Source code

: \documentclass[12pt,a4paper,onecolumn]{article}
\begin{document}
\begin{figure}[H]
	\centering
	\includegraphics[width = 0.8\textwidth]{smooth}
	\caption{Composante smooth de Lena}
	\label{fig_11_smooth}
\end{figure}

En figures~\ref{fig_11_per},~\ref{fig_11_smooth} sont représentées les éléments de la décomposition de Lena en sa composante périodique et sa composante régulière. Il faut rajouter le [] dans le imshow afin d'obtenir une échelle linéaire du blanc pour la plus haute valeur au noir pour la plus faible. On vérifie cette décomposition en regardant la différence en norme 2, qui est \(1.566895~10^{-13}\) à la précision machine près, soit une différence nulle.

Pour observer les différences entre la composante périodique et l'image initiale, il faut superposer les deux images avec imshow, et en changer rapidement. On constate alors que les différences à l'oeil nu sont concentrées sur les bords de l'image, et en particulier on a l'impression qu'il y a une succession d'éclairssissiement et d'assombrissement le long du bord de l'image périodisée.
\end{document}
* * *
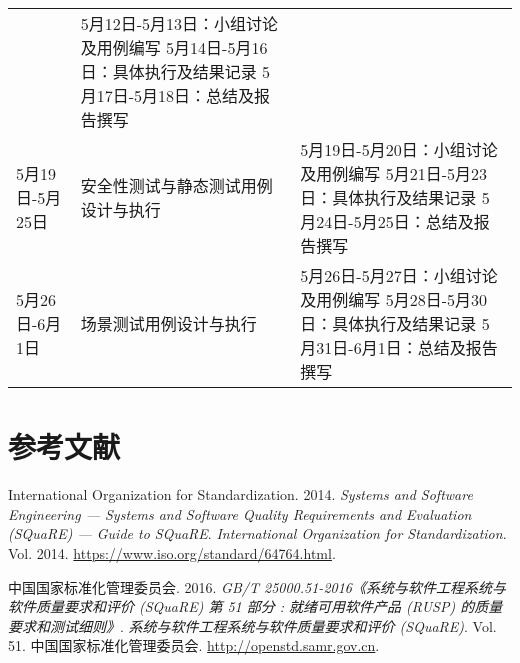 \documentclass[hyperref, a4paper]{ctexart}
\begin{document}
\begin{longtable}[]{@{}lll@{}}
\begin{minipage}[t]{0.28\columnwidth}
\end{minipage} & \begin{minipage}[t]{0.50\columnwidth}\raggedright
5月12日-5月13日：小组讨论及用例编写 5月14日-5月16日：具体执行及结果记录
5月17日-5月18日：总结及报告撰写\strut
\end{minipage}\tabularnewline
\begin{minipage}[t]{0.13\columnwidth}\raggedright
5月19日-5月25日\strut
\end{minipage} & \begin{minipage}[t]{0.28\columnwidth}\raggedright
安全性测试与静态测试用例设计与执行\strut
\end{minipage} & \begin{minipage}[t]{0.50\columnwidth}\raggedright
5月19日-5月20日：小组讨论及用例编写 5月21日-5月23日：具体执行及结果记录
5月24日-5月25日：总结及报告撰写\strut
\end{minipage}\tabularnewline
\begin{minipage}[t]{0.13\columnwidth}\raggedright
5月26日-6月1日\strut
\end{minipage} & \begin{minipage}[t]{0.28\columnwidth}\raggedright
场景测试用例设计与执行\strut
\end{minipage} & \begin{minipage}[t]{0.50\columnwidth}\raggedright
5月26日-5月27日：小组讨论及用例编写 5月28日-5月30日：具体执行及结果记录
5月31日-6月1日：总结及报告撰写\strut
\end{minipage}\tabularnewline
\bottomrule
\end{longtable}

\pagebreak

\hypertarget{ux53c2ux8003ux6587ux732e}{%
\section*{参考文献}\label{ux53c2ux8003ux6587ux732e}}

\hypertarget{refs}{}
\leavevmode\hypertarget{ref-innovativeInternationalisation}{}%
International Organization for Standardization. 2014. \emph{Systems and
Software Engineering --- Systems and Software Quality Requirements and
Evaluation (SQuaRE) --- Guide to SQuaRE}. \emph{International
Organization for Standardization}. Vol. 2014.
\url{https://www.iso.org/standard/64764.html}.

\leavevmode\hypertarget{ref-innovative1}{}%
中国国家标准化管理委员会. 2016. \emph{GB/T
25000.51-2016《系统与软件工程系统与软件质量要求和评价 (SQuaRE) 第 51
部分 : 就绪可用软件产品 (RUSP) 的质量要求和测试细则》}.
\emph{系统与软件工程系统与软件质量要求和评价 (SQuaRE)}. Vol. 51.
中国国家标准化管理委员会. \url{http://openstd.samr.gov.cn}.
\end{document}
...
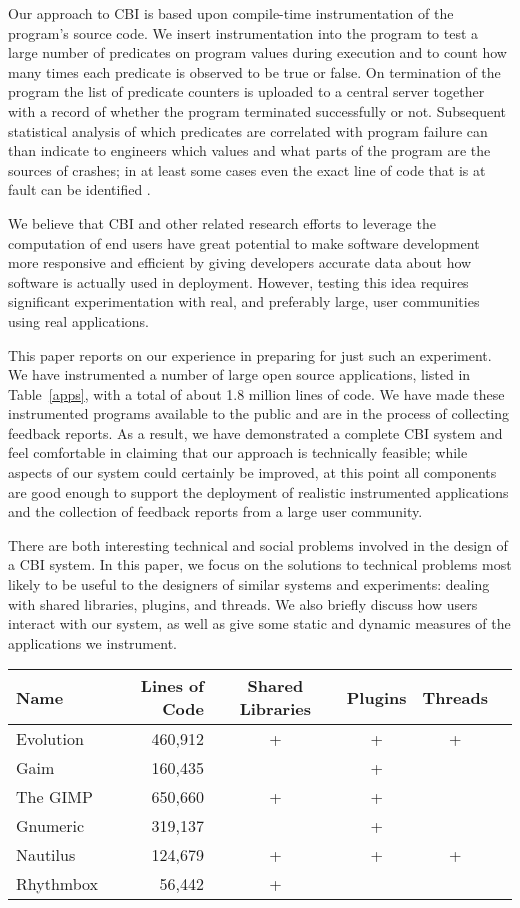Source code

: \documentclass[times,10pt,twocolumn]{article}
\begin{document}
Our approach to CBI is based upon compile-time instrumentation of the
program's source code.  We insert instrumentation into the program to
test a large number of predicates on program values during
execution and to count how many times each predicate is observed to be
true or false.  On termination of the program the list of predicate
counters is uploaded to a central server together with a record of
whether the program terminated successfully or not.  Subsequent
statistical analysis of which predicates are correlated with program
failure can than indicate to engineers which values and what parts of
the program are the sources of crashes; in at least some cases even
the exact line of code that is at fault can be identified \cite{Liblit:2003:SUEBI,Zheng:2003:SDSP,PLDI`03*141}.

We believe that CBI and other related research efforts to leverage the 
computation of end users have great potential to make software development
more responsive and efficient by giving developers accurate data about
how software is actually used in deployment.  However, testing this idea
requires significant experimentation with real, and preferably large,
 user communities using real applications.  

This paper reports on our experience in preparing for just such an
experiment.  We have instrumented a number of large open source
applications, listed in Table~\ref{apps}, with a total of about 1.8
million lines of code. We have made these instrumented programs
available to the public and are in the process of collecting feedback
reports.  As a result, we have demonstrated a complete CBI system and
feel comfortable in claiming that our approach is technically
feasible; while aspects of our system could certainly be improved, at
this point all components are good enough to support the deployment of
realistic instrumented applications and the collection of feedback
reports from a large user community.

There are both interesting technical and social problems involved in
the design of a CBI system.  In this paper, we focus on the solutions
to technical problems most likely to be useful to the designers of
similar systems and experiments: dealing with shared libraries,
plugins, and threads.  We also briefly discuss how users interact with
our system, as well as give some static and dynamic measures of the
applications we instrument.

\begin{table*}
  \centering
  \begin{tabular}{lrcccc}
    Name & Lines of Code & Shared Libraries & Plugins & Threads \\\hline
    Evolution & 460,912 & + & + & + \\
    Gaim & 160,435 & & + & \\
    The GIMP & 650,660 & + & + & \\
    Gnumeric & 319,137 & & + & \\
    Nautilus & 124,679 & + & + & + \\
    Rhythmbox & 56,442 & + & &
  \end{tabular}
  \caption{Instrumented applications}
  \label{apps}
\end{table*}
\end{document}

* **Directions**: From the records, work out how many lines include "have" and respond with the number only.

* **Task response**: 4